=== The records ===
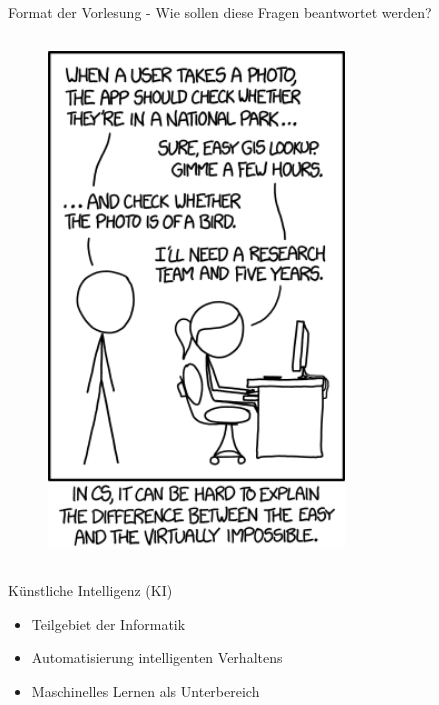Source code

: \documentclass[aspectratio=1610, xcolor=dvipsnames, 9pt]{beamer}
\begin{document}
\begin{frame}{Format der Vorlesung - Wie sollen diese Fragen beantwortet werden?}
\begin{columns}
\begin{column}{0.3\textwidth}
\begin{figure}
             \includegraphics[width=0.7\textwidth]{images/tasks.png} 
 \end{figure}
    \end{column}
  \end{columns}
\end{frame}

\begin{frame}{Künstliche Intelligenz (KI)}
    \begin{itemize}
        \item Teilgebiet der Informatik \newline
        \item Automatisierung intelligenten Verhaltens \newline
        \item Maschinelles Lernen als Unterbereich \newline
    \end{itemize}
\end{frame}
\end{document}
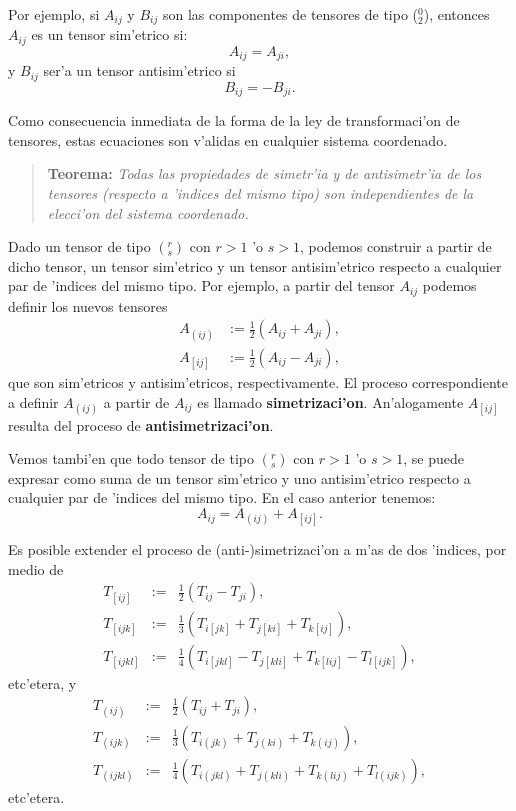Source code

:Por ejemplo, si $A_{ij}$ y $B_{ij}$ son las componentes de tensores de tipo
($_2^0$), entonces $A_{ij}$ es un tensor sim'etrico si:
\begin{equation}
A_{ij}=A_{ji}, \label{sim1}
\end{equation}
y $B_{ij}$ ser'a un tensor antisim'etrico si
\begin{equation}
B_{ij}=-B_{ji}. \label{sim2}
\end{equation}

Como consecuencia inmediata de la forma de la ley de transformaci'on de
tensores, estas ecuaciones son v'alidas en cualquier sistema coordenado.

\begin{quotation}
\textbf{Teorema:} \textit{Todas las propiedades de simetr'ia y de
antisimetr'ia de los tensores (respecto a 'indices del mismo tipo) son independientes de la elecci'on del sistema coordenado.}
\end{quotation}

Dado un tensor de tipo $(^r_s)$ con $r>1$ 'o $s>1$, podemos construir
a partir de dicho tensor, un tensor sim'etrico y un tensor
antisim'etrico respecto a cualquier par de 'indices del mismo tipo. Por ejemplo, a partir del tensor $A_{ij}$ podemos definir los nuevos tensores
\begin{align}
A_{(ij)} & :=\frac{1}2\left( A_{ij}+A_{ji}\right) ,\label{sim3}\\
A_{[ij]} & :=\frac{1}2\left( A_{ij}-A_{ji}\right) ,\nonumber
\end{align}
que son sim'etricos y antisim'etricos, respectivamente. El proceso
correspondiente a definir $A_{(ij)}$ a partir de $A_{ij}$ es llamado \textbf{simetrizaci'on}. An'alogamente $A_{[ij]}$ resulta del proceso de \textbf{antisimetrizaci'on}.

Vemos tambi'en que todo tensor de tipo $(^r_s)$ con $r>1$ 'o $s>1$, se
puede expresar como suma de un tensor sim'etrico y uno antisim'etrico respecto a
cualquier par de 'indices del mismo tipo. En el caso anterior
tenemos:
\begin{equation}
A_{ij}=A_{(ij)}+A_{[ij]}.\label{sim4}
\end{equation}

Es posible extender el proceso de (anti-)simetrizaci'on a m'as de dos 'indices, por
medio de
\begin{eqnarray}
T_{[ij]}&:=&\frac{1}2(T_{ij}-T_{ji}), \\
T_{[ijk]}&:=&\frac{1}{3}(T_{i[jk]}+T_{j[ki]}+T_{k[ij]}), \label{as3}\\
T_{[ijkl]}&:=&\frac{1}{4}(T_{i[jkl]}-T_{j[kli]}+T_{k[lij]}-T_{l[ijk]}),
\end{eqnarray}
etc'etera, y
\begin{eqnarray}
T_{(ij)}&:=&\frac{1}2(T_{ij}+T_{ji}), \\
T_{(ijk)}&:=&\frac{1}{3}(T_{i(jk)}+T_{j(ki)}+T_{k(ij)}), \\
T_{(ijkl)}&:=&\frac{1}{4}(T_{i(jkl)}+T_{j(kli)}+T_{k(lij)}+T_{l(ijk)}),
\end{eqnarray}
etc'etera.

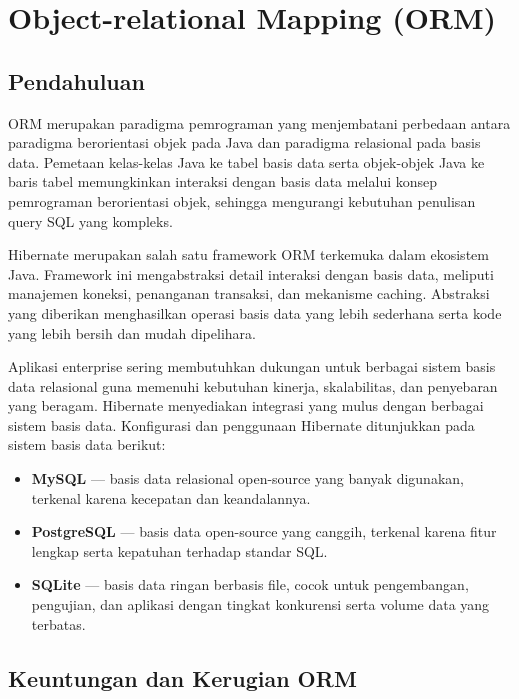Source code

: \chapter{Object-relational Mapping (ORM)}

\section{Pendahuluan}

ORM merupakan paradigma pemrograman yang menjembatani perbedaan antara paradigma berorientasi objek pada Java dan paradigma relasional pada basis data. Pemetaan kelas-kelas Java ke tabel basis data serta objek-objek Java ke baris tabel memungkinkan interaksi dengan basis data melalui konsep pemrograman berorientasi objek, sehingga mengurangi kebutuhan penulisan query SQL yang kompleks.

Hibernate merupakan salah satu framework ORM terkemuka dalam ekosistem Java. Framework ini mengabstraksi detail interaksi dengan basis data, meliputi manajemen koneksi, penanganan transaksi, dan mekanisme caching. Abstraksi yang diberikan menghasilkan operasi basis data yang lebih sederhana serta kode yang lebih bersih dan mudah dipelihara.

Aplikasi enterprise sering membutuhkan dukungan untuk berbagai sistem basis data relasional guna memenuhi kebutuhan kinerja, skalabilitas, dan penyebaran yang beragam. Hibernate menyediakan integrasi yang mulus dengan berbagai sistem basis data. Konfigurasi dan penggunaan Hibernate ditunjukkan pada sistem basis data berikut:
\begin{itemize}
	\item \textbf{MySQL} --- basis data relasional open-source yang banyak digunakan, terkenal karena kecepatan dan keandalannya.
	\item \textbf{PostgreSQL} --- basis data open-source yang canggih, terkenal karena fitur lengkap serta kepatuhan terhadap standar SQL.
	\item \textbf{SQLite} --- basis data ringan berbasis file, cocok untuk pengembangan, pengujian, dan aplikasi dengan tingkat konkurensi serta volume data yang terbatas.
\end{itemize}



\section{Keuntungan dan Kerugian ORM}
===
__Directions__.
Copy out the preceding entries without a single change, leaving out the pictures.

__Solution for this exercise__.
Source code

: \documentclass[aspectratio=1610, xcolor=dvipsnames, 9pt]{beamer}
\begin{document}
\begin{frame}{Format der Vorlesung - Wie sollen diese Fragen beantwortet werden?}
\begin{columns}
\begin{column}{0.3\textwidth}
\begin{figure}
             \includegraphics[width=0.7\textwidth]{images/tasks.png} 
 \end{figure}
    \end{column}
  \end{columns}
\end{frame}

\begin{frame}{Künstliche Intelligenz (KI)}
    \begin{itemize}
        \item Teilgebiet der Informatik \newline
        \item Automatisierung intelligenten Verhaltens \newline
        \item Maschinelles Lernen als Unterbereich \newline
    \end{itemize}
\end{frame}
\end{document}
Source code

:Por ejemplo, si $A_{ij}$ y $B_{ij}$ son las componentes de tensores de tipo
($_2^0$), entonces $A_{ij}$ es un tensor sim'etrico si:
\begin{equation}
A_{ij}=A_{ji}, \label{sim1}
\end{equation}
y $B_{ij}$ ser'a un tensor antisim'etrico si
\begin{equation}
B_{ij}=-B_{ji}. \label{sim2}
\end{equation}

Como consecuencia inmediata de la forma de la ley de transformaci'on de
tensores, estas ecuaciones son v'alidas en cualquier sistema coordenado.

\begin{quotation}
\textbf{Teorema:} \textit{Todas las propiedades de simetr'ia y de
antisimetr'ia de los tensores (respecto a 'indices del mismo tipo) son independientes de la elecci'on del sistema coordenado.}
\end{quotation}

Dado un tensor de tipo $(^r_s)$ con $r>1$ 'o $s>1$, podemos construir
a partir de dicho tensor, un tensor sim'etrico y un tensor
antisim'etrico respecto a cualquier par de 'indices del mismo tipo. Por ejemplo, a partir del tensor $A_{ij}$ podemos definir los nuevos tensores
\begin{align}
A_{(ij)} & :=\frac{1}2\left( A_{ij}+A_{ji}\right) ,\label{sim3}\\
A_{[ij]} & :=\frac{1}2\left( A_{ij}-A_{ji}\right) ,\nonumber
\end{align}
que son sim'etricos y antisim'etricos, respectivamente. El proceso
correspondiente a definir $A_{(ij)}$ a partir de $A_{ij}$ es llamado \textbf{simetrizaci'on}. An'alogamente $A_{[ij]}$ resulta del proceso de \textbf{antisimetrizaci'on}.

Vemos tambi'en que todo tensor de tipo $(^r_s)$ con $r>1$ 'o $s>1$, se
puede expresar como suma de un tensor sim'etrico y uno antisim'etrico respecto a
cualquier par de 'indices del mismo tipo. En el caso anterior
tenemos:
\begin{equation}
A_{ij}=A_{(ij)}+A_{[ij]}.\label{sim4}
\end{equation}

Es posible extender el proceso de (anti-)simetrizaci'on a m'as de dos 'indices, por
medio de
\begin{eqnarray}
T_{[ij]}&:=&\frac{1}2(T_{ij}-T_{ji}), \\
T_{[ijk]}&:=&\frac{1}{3}(T_{i[jk]}+T_{j[ki]}+T_{k[ij]}), \label{as3}\\
T_{[ijkl]}&:=&\frac{1}{4}(T_{i[jkl]}-T_{j[kli]}+T_{k[lij]}-T_{l[ijk]}),
\end{eqnarray}
etc'etera, y
\begin{eqnarray}
T_{(ij)}&:=&\frac{1}2(T_{ij}+T_{ji}), \\
T_{(ijk)}&:=&\frac{1}{3}(T_{i(jk)}+T_{j(ki)}+T_{k(ij)}), \\
T_{(ijkl)}&:=&\frac{1}{4}(T_{i(jkl)}+T_{j(kli)}+T_{k(lij)}+T_{l(ijk)}),
\end{eqnarray}
etc'etera.

Source code

: \chapter{Object-relational Mapping (ORM)}

\section{Pendahuluan}

ORM merupakan paradigma pemrograman yang menjembatani perbedaan antara paradigma berorientasi objek pada Java dan paradigma relasional pada basis data. Pemetaan kelas-kelas Java ke tabel basis data serta objek-objek Java ke baris tabel memungkinkan interaksi dengan basis data melalui konsep pemrograman berorientasi objek, sehingga mengurangi kebutuhan penulisan query SQL yang kompleks.

Hibernate merupakan salah satu framework ORM terkemuka dalam ekosistem Java. Framework ini mengabstraksi detail interaksi dengan basis data, meliputi manajemen koneksi, penanganan transaksi, dan mekanisme caching. Abstraksi yang diberikan menghasilkan operasi basis data yang lebih sederhana serta kode yang lebih bersih dan mudah dipelihara.

Aplikasi enterprise sering membutuhkan dukungan untuk berbagai sistem basis data relasional guna memenuhi kebutuhan kinerja, skalabilitas, dan penyebaran yang beragam. Hibernate menyediakan integrasi yang mulus dengan berbagai sistem basis data. Konfigurasi dan penggunaan Hibernate ditunjukkan pada sistem basis data berikut:
\begin{itemize}
	\item \textbf{MySQL} --- basis data relasional open-source yang banyak digunakan, terkenal karena kecepatan dan keandalannya.
	\item \textbf{PostgreSQL} --- basis data open-source yang canggih, terkenal karena fitur lengkap serta kepatuhan terhadap standar SQL.
	\item \textbf{SQLite} --- basis data ringan berbasis file, cocok untuk pengembangan, pengujian, dan aplikasi dengan tingkat konkurensi serta volume data yang terbatas.
\end{itemize}



\section{Keuntungan dan Kerugian ORM}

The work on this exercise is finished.